STAC at Scale

GSA GtCoP November 2024: Designing and maintaining STAC infrastructure for large‐scale applications

Henry Rodman

2024-11-19

Development Seed

  • geospatial engineering and product design consultancy
  • 20 years of operations with offices in Washington DC, and Lisbon, Portugal. With 54+ staff working across the globe.

STAC refresher

SpatioTemporal Asset Catalog

  • STAC spec
  • STAC API spec
  • community-driven

Vision

The goal is for all providers of spatiotemporal assets (Imagery, SAR, Point Clouds, Data Cubes, Full Motion Video, etc) to expose their data as SpatioTemporal Asset Catalogs (STAC), so that new code doesn’t need to be written whenever a new data set or API is released.

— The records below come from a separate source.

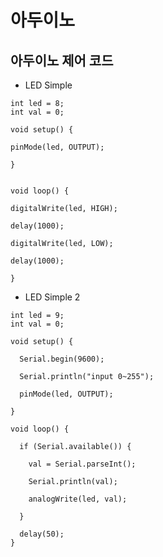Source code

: # 아두이노 

## 아두이노 제어 코드
  
  - LED Simple
  ```
  int led = 8;
  int val = 0;

  void setup() {

  pinMode(led, OUTPUT);

  }


  void loop() {

  digitalWrite(led, HIGH);

  delay(1000);

  digitalWrite(led, LOW);

  delay(1000);

  }
  ```
  
  - LED Simple 2
  ```
  int led = 9;
  int val = 0;

  void setup() {

    Serial.begin(9600);

    Serial.println("input 0~255");

    pinMode(led, OUTPUT);

  }

  void loop() {

    if (Serial.available()) {

      val = Serial.parseInt();

      Serial.println(val);

      analogWrite(led, val);

    }
  
    delay(50);
  }
  ```
  
  
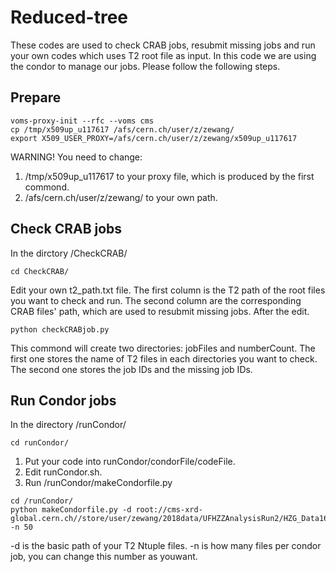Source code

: # Reduced-tree
These codes are used to check CRAB jobs, resubmit missing jobs and run your own codes which uses T2 root file as input. In this code we are using the condor to manage our jobs. Please follow the following steps.

## Prepare
```
voms-proxy-init --rfc --voms cms
cp /tmp/x509up_u117617 /afs/cern.ch/user/z/zewang/
export X509_USER_PROXY=/afs/cern.ch/user/z/zewang/x509up_u117617
```
WARNING!
You need to change:
1. /tmp/x509up_u117617 to your proxy file, which is produced by the first commond.
2. /afs/cern.ch/user/z/zewang/ to your own path.

## Check CRAB jobs
In the dirctory /CheckCRAB/
```
cd CheckCRAB/
```
Edit your own t2_path.txt file. The first column is the T2 path of the root files you want to check and run. The second column are the corresponding CRAB files' path, which are used to resubmit missing jobs.
After the edit.
```
python checkCRABjob.py
```
This commond will create two directories: jobFiles and numberCount. The first one stores the name of T2 files in each directories you want to check. The second one stores the job IDs and the missing job IDs.

## Run Condor jobs
In the directory /runCondor/
```
cd runCondor/
```
1. Put your code into runCondor/condorFile/codeFile.
2. Edit runCondor.sh.
3. Run /runCondor/makeCondorfile.py
```
cd /runCondor/
python makeCondorfile.py -d root://cms-xrd-global.cern.ch//store/user/zewang/2018data/UFHZZAnalysisRun2/HZG_Data16/DoubleEG/ -n 50
```
-d is the basic path of your T2 Ntuple files. -n is how many files per condor job, you can change this number as youwant.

  • Data providers don’t need to write new APIs
  • Data consumers don’t need to learn new APIs
  • Tool builders don’t need to build against new APIs

How is it going?

  • Providers: producing STAC metadata and hosting STAC APIs
  • Developers: building awesome applications
  • Consumers: pushing the limits of APIs and STAC spec
  • Community: updating the STAC spec to meet needs of providers, consumers, and developers

The STAC advantage: producers

Benefits for data producers

  • Standardized metadata
    • no need to invent custom schemas
    • use existing validation tools
    • re-use or create extensions for specialized needs
  • Flexible implementation
    • multiple database backends

Reduced development overhead

  • community benefits
    • shared development costs
    • battle-tested implementations
    • active ecosystem growth

The STAC advantage: developers

Benefits for developers

  • collaboration among many organizations
  • iteratively improve existing tools rather than building from scratch every time
  • dig into details of the spec to support as many use-cases as possible
  • re-use tested components!

STAC Browser

{
  "collections": [
    {
      "id": "sentinel1-grd",
      "type": "Collection",
      "links": [
        {
          "rel": "items",
          "type": "application/geo+json",
          "href": "https://dev.asdi-catalog.org/collections/sentinel1-grd/items"
        },
        {
          "rel": "parent",
          "type": "application/json",
          "href": "https://dev.asdi-catalog.org/"
        }
      ],
      "title": "Sentinel-1 GRD",
      "extent": {
        "spatial": {
          "bbox": [
            [-180, -90, 180, 90]
          ]
        },
        "temporal": {
          "interval": [
            [
              "2014-10-10T00:00:00Z",
              null
            ]
          ]
        }
      }
    }
  ]
}

Explore STAC Browser

Maxar imagery from Maui wildfires in August 2023

STAC at scale: a journey

Outline

LandsatLook

  • user-facing USGS application for visualizaing mosaics of Landsat scenes

Microsoft Planetary Computer

  • massive geospatial data catalog
  • dynamic visualization capabilities

Amazon Sustainability Data Initiative

  • public science data
  • event-driven STAC metadata generation pipelines

LandsatLook

  • an early STAC-powered application
  • interactive Landsat imagery browser
  • spurred the development of MosaicJSON
  • inspired the next generation of database backends

Explore LandsatLook

MosaicJSON

  • pre-compute which STAC items are required for each XYZ tile
    • based on search criteria and item spatial extents
  • makes dynamic mosaic visualizations possible!
  • reduces burden on STAC API, but costly to create

Microsoft Planetary Computer

  • built on open standards
  • STAC API with many public datasets
  • continuous flow of new data
  • interactive visualization platform powered by STAC metadata

Explore Planetary Computer

pgstac origin story

How can we optimize for lightning fast queries?

pgstac was born

pgstac

PostgreSQL schema and functions for Spatio-Temporal Asset Catalog (STAC)

strengths

  • it’s Postgres!
  • built to handle hundreds of millions of items
  • optimized for “needle in haystack” queries
  • hashed searches

weaknesses

  • requires some tinkering to achieve optimal performance
  • aggregation statistics can be somewhat slow

titiler-pgstac

  • dynamic mosaic visualizations from STAC collections
  • connects directly to pgstac database
    • (no API requests for STAC queries)
  • hashed searches!

Integrated mosaic tiling

Amazon Sustainability Data Initiative (ASDI)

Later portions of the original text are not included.